Ah, Vitamin A. When it comes to defense against fine lines and maintaining a healthy glow, there’s no ingredient in skincare more lauded. The irony? Even though the revolutionary youth-enhancing active is a mainstay of drugstores, department store counters, and dermatologist offices alike, it still manages to mystify. And thus, is often misused or underutilized.
Vitamin A, when used in skincare, also takes the form of retinol (milder form), retinoic acid, retinyl palmitate (a derivative of vitamin A) or retinoids (prescription- based). To simplify matters, it’s easiest to think of them all in the same category, essentially delivering the same type of benefits (though there are some important differences—more on those in a minute).
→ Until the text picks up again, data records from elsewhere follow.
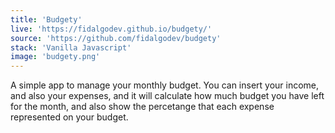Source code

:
 ```yaml
---
title: 'Budgety'
live: 'https://fidalgodev.github.io/budgety/'
source: 'https://github.com/fidalgodev/budgety'
stack: 'Vanilla Javascript'
image: 'budgety.png'
---
```


A simple app to manage your monthly budget. You can insert your income, and also your expenses, and it will calculate how much budget you have left for the month, and also show the percetange that each expense represented on your budget.
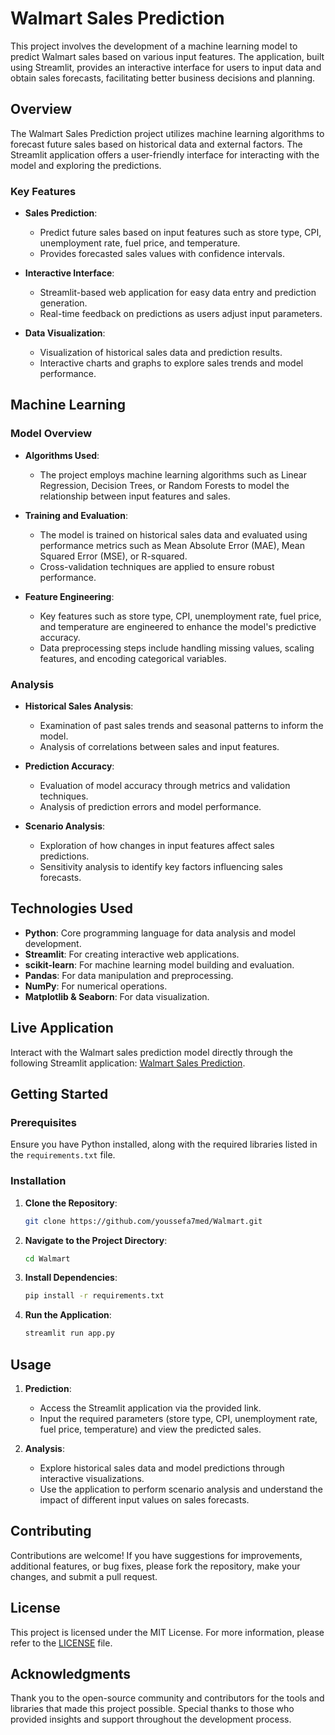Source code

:# Walmart Sales Prediction

This project involves the development of a machine learning model to predict Walmart sales based on various input features. The application, built using Streamlit, provides an interactive interface for users to input data and obtain sales forecasts, facilitating better business decisions and planning.

## Overview

The Walmart Sales Prediction project utilizes machine learning algorithms to forecast future sales based on historical data and external factors. The Streamlit application offers a user-friendly interface for interacting with the model and exploring the predictions.

### Key Features

- **Sales Prediction**:
  - Predict future sales based on input features such as store type, CPI, unemployment rate, fuel price, and temperature.
  - Provides forecasted sales values with confidence intervals.

- **Interactive Interface**:
  - Streamlit-based web application for easy data entry and prediction generation.
  - Real-time feedback on predictions as users adjust input parameters.

- **Data Visualization**:
  - Visualization of historical sales data and prediction results.
  - Interactive charts and graphs to explore sales trends and model performance.

## Machine Learning

### Model Overview

- **Algorithms Used**:
  - The project employs machine learning algorithms such as Linear Regression, Decision Trees, or Random Forests to model the relationship between input features and sales.

- **Training and Evaluation**:
  - The model is trained on historical sales data and evaluated using performance metrics such as Mean Absolute Error (MAE), Mean Squared Error (MSE), or R-squared.
  - Cross-validation techniques are applied to ensure robust performance.

- **Feature Engineering**:
  - Key features such as store type, CPI, unemployment rate, fuel price, and temperature are engineered to enhance the model's predictive accuracy.
  - Data preprocessing steps include handling missing values, scaling features, and encoding categorical variables.

### Analysis

- **Historical Sales Analysis**:
  - Examination of past sales trends and seasonal patterns to inform the model.
  - Analysis of correlations between sales and input features.

- **Prediction Accuracy**:
  - Evaluation of model accuracy through metrics and validation techniques.
  - Analysis of prediction errors and model performance.

- **Scenario Analysis**:
  - Exploration of how changes in input features affect sales predictions.
  - Sensitivity analysis to identify key factors influencing sales forecasts.

## Technologies Used

- **Python**: Core programming language for data analysis and model development.
- **Streamlit**: For creating interactive web applications.
- **scikit-learn**: For machine learning model building and evaluation.
- **Pandas**: For data manipulation and preprocessing.
- **NumPy**: For numerical operations.
- **Matplotlib & Seaborn**: For data visualization.

## Live Application

Interact with the Walmart sales prediction model directly through the following Streamlit application: [Walmart Sales Prediction](https://walmart-predection.streamlit.app/).

## Getting Started

### Prerequisites

Ensure you have Python installed, along with the required libraries listed in the `requirements.txt` file.

### Installation

1. **Clone the Repository**:
   ```bash
   git clone https://github.com/youssefa7med/Walmart.git
   ```
2. **Navigate to the Project Directory**:
   ```bash
   cd Walmart
   ```
3. **Install Dependencies**:
   ```bash
   pip install -r requirements.txt
   ```
4. **Run the Application**:
   ```bash
   streamlit run app.py
   ```

## Usage

1. **Prediction**:
   - Access the Streamlit application via the provided link.
   - Input the required parameters (store type, CPI, unemployment rate, fuel price, temperature) and view the predicted sales.

2. **Analysis**:
   - Explore historical sales data and model predictions through interactive visualizations.
   - Use the application to perform scenario analysis and understand the impact of different input values on sales forecasts.

## Contributing

Contributions are welcome! If you have suggestions for improvements, additional features, or bug fixes, please fork the repository, make your changes, and submit a pull request.

## License

This project is licensed under the MIT License. For more information, please refer to the [LICENSE](LICENSE) file.

## Acknowledgments

Thank you to the open-source community and contributors for the tools and libraries that made this project possible. Special thanks to those who provided insights and support throughout the development process.
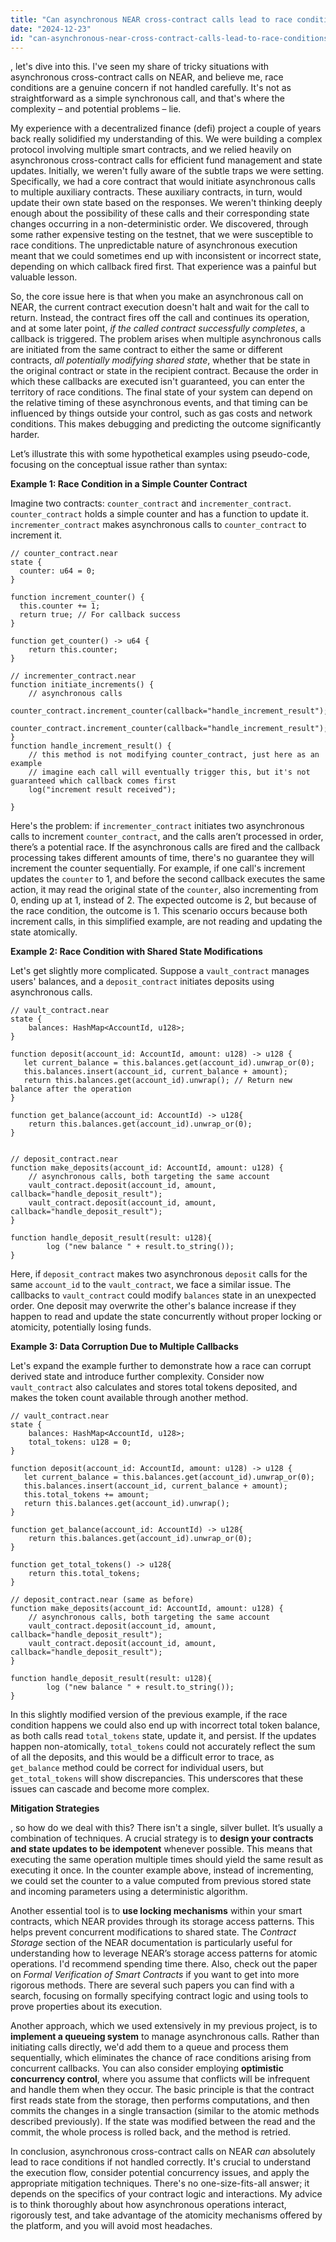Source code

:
 ```yaml
---
title: "Can asynchronous NEAR cross-contract calls lead to race conditions?"
date: "2024-12-23"
id: "can-asynchronous-near-cross-contract-calls-lead-to-race-conditions"
---
```


, let's dive into this. I've seen my share of tricky situations with asynchronous cross-contract calls on NEAR, and believe me, race conditions are a genuine concern if not handled carefully. It's not as straightforward as a simple synchronous call, and that's where the complexity – and potential problems – lie.

My experience with a decentralized finance (defi) project a couple of years back really solidified my understanding of this. We were building a complex protocol involving multiple smart contracts, and we relied heavily on asynchronous cross-contract calls for efficient fund management and state updates. Initially, we weren't fully aware of the subtle traps we were setting. Specifically, we had a core contract that would initiate asynchronous calls to multiple auxiliary contracts. These auxiliary contracts, in turn, would update their own state based on the responses. We weren't thinking deeply enough about the possibility of these calls and their corresponding state changes occurring in a non-deterministic order. We discovered, through some rather expensive testing on the testnet, that we were susceptible to race conditions. The unpredictable nature of asynchronous execution meant that we could sometimes end up with inconsistent or incorrect state, depending on which callback fired first. That experience was a painful but valuable lesson.

So, the core issue here is that when you make an asynchronous call on NEAR, the current contract execution doesn't halt and wait for the call to return. Instead, the contract fires off the call and continues its operation, and at some later point, *if the called contract successfully completes*, a callback is triggered. The problem arises when multiple asynchronous calls are initiated from the same contract to either the same or different contracts, *all potentially modifying shared state*, whether that be state in the original contract or state in the recipient contract. Because the order in which these callbacks are executed isn't guaranteed, you can enter the territory of race conditions. The final state of your system can depend on the relative timing of these asynchronous events, and that timing can be influenced by things outside your control, such as gas costs and network conditions. This makes debugging and predicting the outcome significantly harder.

Let’s illustrate this with some hypothetical examples using pseudo-code, focusing on the conceptual issue rather than syntax:

**Example 1: Race Condition in a Simple Counter Contract**

Imagine two contracts: `counter_contract` and `incrementer_contract`. `counter_contract` holds a simple counter and has a function to update it. `incrementer_contract` makes asynchronous calls to `counter_contract` to increment it.

```pseudo
// counter_contract.near
state {
  counter: u64 = 0;
}

function increment_counter() {
  this.counter += 1;
  return true; // For callback success
}

function get_counter() -> u64 {
    return this.counter;
}

// incrementer_contract.near
function initiate_increments() {
    // asynchronous calls
    counter_contract.increment_counter(callback="handle_increment_result");
    counter_contract.increment_counter(callback="handle_increment_result");
}
function handle_increment_result() {
    // this method is not modifying counter_contract, just here as an example
    // imagine each call will eventually trigger this, but it's not guaranteed which callback comes first
    log("increment result received");

}
```

Here's the problem: if `incrementer_contract` initiates two asynchronous calls to increment `counter_contract`, and the calls aren’t processed in order, there’s a potential race. If the asynchronous calls are fired and the callback processing takes different amounts of time, there's no guarantee they will increment the counter sequentially. For example, if one call's increment updates the `counter` to 1, and before the second callback executes the same action, it may read the original state of the `counter`, also incrementing from 0, ending up at 1, instead of 2. The expected outcome is 2, but because of the race condition, the outcome is 1. This scenario occurs because both increment calls, in this simplified example, are not reading and updating the state atomically.

**Example 2: Race Condition with Shared State Modifications**

Let's get slightly more complicated. Suppose a `vault_contract` manages users' balances, and a `deposit_contract` initiates deposits using asynchronous calls.

```pseudo
// vault_contract.near
state {
    balances: HashMap<AccountId, u128>;
}

function deposit(account_id: AccountId, amount: u128) -> u128 {
   let current_balance = this.balances.get(account_id).unwrap_or(0);
   this.balances.insert(account_id, current_balance + amount);
   return this.balances.get(account_id).unwrap(); // Return new balance after the operation
}

function get_balance(account_id: AccountId) -> u128{
    return this.balances.get(account_id).unwrap_or(0);
}


// deposit_contract.near
function make_deposits(account_id: AccountId, amount: u128) {
    // asynchronous calls, both targeting the same account
    vault_contract.deposit(account_id, amount, callback="handle_deposit_result");
    vault_contract.deposit(account_id, amount, callback="handle_deposit_result");
}

function handle_deposit_result(result: u128){
        log ("new balance " + result.to_string());
}
```

Here, if `deposit_contract` makes two asynchronous `deposit` calls for the same `account_id` to the `vault_contract`, we face a similar issue. The callbacks to `vault_contract` could modify `balances` state in an unexpected order. One deposit may overwrite the other's balance increase if they happen to read and update the state concurrently without proper locking or atomicity, potentially losing funds.

**Example 3: Data Corruption Due to Multiple Callbacks**

Let's expand the example further to demonstrate how a race can corrupt derived state and introduce further complexity. Consider now `vault_contract` also calculates and stores total tokens deposited, and makes the token count available through another method.

```pseudo
// vault_contract.near
state {
    balances: HashMap<AccountId, u128>;
    total_tokens: u128 = 0;
}

function deposit(account_id: AccountId, amount: u128) -> u128 {
   let current_balance = this.balances.get(account_id).unwrap_or(0);
   this.balances.insert(account_id, current_balance + amount);
   this.total_tokens += amount;
   return this.balances.get(account_id).unwrap();
}

function get_balance(account_id: AccountId) -> u128{
    return this.balances.get(account_id).unwrap_or(0);
}

function get_total_tokens() -> u128{
    return this.total_tokens;
}

// deposit_contract.near (same as before)
function make_deposits(account_id: AccountId, amount: u128) {
    // asynchronous calls, both targeting the same account
    vault_contract.deposit(account_id, amount, callback="handle_deposit_result");
    vault_contract.deposit(account_id, amount, callback="handle_deposit_result");
}

function handle_deposit_result(result: u128){
        log ("new balance " + result.to_string());
}
```

In this slightly modified version of the previous example, if the race condition happens we could also end up with incorrect total token balance, as both calls read `total_tokens` state, update it, and persist. If the updates happen non-atomically, `total_tokens` could not accurately reflect the sum of all the deposits, and this would be a difficult error to trace, as `get_balance` method could be correct for individual users, but `get_total_tokens` will show discrepancies. This underscores that these issues can cascade and become more complex.

**Mitigation Strategies**

, so how do we deal with this? There isn't a single, silver bullet. It’s usually a combination of techniques. A crucial strategy is to **design your contracts and state updates to be idempotent** whenever possible. This means that executing the same operation multiple times should yield the same result as executing it once. In the counter example above, instead of incrementing, we could set the counter to a value computed from previous stored state and incoming parameters using a deterministic algorithm.

Another essential tool is to **use locking mechanisms** within your smart contracts, which NEAR provides through its storage access patterns. This helps prevent concurrent modifications to shared state. The *Contract Storage* section of the NEAR documentation is particularly useful for understanding how to leverage NEAR’s storage access patterns for atomic operations. I'd recommend spending time there. Also, check out the paper on *Formal Verification of Smart Contracts* if you want to get into more rigorous methods. There are several such papers you can find with a search, focusing on formally specifying contract logic and using tools to prove properties about its execution.

Another approach, which we used extensively in my previous project, is to **implement a queueing system** to manage asynchronous calls. Rather than initiating calls directly, we'd add them to a queue and process them sequentially, which eliminates the chance of race conditions arising from concurrent callbacks. You can also consider employing **optimistic concurrency control**, where you assume that conflicts will be infrequent and handle them when they occur. The basic principle is that the contract first reads state from the storage, then performs computations, and then commits the changes in a single transaction (similar to the atomic methods described previously). If the state was modified between the read and the commit, the whole process is rolled back, and the method is retried.

In conclusion, asynchronous cross-contract calls on NEAR *can* absolutely lead to race conditions if not handled correctly. It's crucial to understand the execution flow, consider potential concurrency issues, and apply the appropriate mitigation techniques. There's no one-size-fits-all answer; it depends on the specifics of your contract logic and interactions. My advice is to think thoroughly about how asynchronous operations interact, rigorously test, and take advantage of the atomicity mechanisms offered by the platform, and you will avoid most headaches.
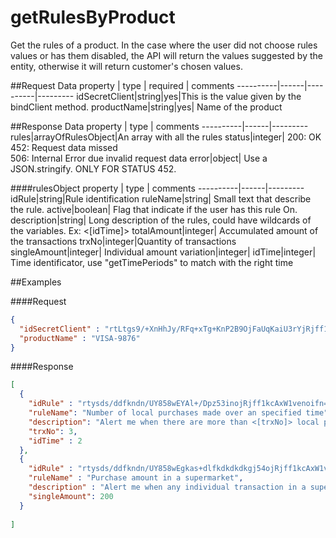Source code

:getRulesByProduct
===============================
Get the rules of a product. In the case where the user did not choose rules values or has them disabled, the API will return the values suggested by the entity, otherwise it will return customer's chosen values.

##Request Data
property  | type | required | comments
----------|------|----------|---------
idSecretClient|string|yes|This is the value given by the bindClient method.
productName|string|yes| Name of the product

##Response Data
property | type | comments
----------|------|---------
rules|arrayOfRulesObject|An array with all the rules
status|integer| 200: OK<br> 452: Request data missed <br> 506: Internal Error due invalid request data
error|object| Use a JSON.stringify. ONLY FOR STATUS 452.

####rulesObject
property | type | comments
----------|------|---------
idRule|string|Rule identification
ruleName|string| Small text that describe the rule. 
active|boolean| Flag that indicate if the user has this rule On.
description|string| Long description of the rules, could have wildcards of the variables. Ex: <[idTime]>
totalAmount|integer| Accumulated amount of the transactions 
trxNo|integer|Quantity of transactions 
singleAmount|integer| Individual amount
variation|integer| 
idTime|integer| Time identificator, use "getTimePeriods" to match with the right time

##Examples

####Request
```json
{
  "idSecretClient" : "rtLtgs9/+XnHhJy/RFq+xTg+KnP2B9OjFaUqKaiU3rYjRjff1kcAxW1veBwboz2Vc5T28vvUXTi5nUes4asHoNJbQsbc7zLNAHirrI8ra6xMnU4bhF8wkDeqBOHmWiomcn/UY858wEYAl+/Dpz53L2qHT9pU7Q+EVSTovgYogJ66WoNt7CoDkfh7zrb9vJZq7ojqskhVA6LUi9O4BhiI3Q==",
  "productName" : "VISA-9876"
}
```

####Response
```json
[
  {
    "idRule" : "rtysds/ddfkndn/UY858wEYAl+/Dpz53inojRjff1kcAxW1venoifn==",
    "ruleName": "Number of local purchases made over an specified time",
    "description": "Alert me when there are more than <[trxNo]> local purchases in the last <[idTime]>.",
    "trxNo": 3,
    "idTime" : 2
  },
  {
    "idRule" : "rtysds/ddfkndn/UY858wEgkas+dlfkdkdkdkgj54ojRjff1kcAxW1venoifn==",
    "ruleName" : "Purchase amount in a supermarket",
    "description" : "Alert me when any individual transaction in a supermarket is over <amount>.",
    "singleAmount": 200
  }
  
]
```

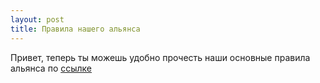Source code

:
 ```yaml
---
layout: post
title: Правила нашего альянса
---
```


Привет, теперь ты можешь удобно прочесть наши основные правила альянса по [ссылке](/about)
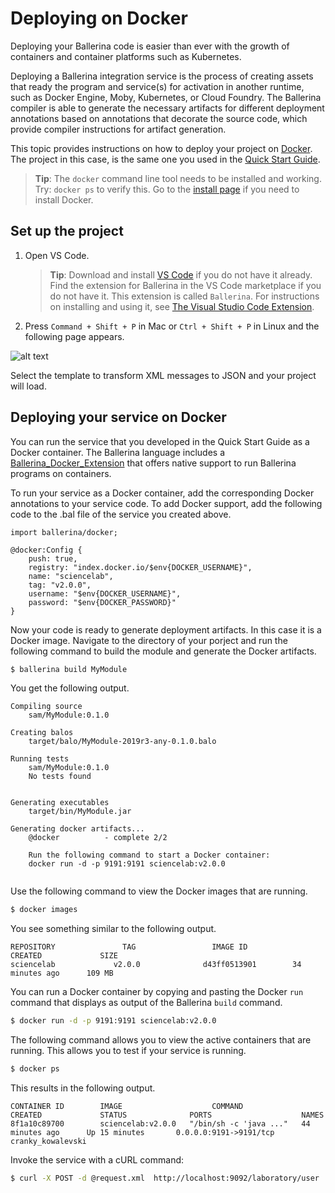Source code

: # Deploying on Docker

Deploying your Ballerina code is easier than ever with the growth of containers and container platforms such as Kubernetes.

Deploying a Ballerina integration service is the process of creating assets that ready the program and service(s) for activation in another runtime, such as Docker Engine, Moby, Kubernetes, or Cloud Foundry. The Ballerina compiler is able to generate the necessary artifacts for different deployment annotations based on annotations that decorate the source code, which provide compiler instructions for artifact generation.

This topic provides instructions on how to deploy your project on [Docker](https://www.docker.com/). The project in this case, is the same one you used in the [Quick Start Guide](../../getting-started/quick-start-guide/).

> **Tip**: The `docker` command line tool needs to be installed and working. Try: `docker ps` to verify this. Go to the [install page](#https://get.docker.io/) if you need to install Docker.

## Set up the project 

1. Open VS Code.
   > **Tip**: Download and install [VS Code](https://code.visualstudio.com/Download) if you do not have it already. Find the extension for Ballerina in the VS Code marketplace if you do not have it. This extension is called `Ballerina`. For instructions on installing and using it, see [The Visual Studio Code Extension](https://ballerina.io/learn/tools-ides/vscode-plugin/).

2. Press `Command + Shift + P` in Mac or `Ctrl + Shift + P` in Linux and the following page appears.

![alt text](../../assets/img/vs-code-landing.png)

Select the template to transform XML messages to JSON and your project will load.

## Deploying your service on Docker

You can run the service that you developed in the Quick Start Guide as a Docker container. The Ballerina language includes a [Ballerina_Docker_Extension](https://github.com/ballerinax/docker) that offers native support to run Ballerina programs on containers.

To run your service as a Docker container, add the corresponding Docker annotations to your service code. To add Docker support, add the following code to the .bal file of the service you created above.

```ballerina
import ballerina/docker;  
  
@docker:Config {
    push: true,
    registry: "index.docker.io/$env{DOCKER_USERNAME}",
    name: "sciencelab",
    tag: "v2.0.0",
    username: "$env{DOCKER_USERNAME}",
    password: "$env{DOCKER_PASSWORD}"
}
```

Now your code is ready to generate deployment artifacts. In this case it is a Docker image. Navigate to the directory of your porject and run the following command to build the module and generate the Docker artifacts.
  
```bash
$ ballerina build MyModule  

```

You get the following output.

```
Compiling source
	sam/MyModule:0.1.0

Creating balos
	target/balo/MyModule-2019r3-any-0.1.0.balo

Running tests
    sam/MyModule:0.1.0
	No tests found


Generating executables
	target/bin/MyModule.jar

Generating docker artifacts...
	@docker 		 - complete 2/2 

	Run the following command to start a Docker container:
	docker run -d -p 9191:9191 sciencelab:v2.0.0
	
```

Use the following command to view the Docker images that are running.

```bash
$ docker images  

```

You see something similar to the following output.

```
REPOSITORY               TAG                 IMAGE ID            CREATED             SIZE
sciencelab             v2.0.0              d43ff0513901        34 minutes ago      109 MB

```
  
You can run a Docker container by copying and pasting the Docker `run` command that displays as output of the Ballerina `build` command.

```bash
$ docker run -d -p 9191:9191 sciencelab:v2.0.0

```

The following command allows you to view the active containers that are running. This allows you to test if your service is running.

```bash
$ docker ps  

```

This results in the following output.

```
CONTAINER ID        IMAGE                    COMMAND                  CREATED             STATUS              PORTS                    NAMES
8f1a10c89700        sciencelab:v2.0.0   "/bin/sh -c 'java ..."   44 minutes ago      Up 15 minutes       0.0.0.0:9191->9191/tcp   cranky_kowalevski
```

Invoke the service with a cURL command:

```bash 
$ curl -X POST -d @request.xml  http://localhost:9092/laboratory/user  -H "Content-Type: text/xml"  

```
Vitamin A in the topical form is one of the body’s key nutrients for boosting cell turnover. “It’s added to topical skincare products to promote skin renewal, brighten skin tone, reduce acne, and boost the collagen production,” explains Dr Low Chai Ling, founder of SW1 Clinic and creator of two cosmeceutical lines CHAI and SW1 “It also functions like an antioxidant to help address free radical damage, which leads to visible signs of aging.”
Sounds like a godsend? It actually is. If you don’t have this ingredient in your vanity cabinet, here are 5 reasons why you should start asap..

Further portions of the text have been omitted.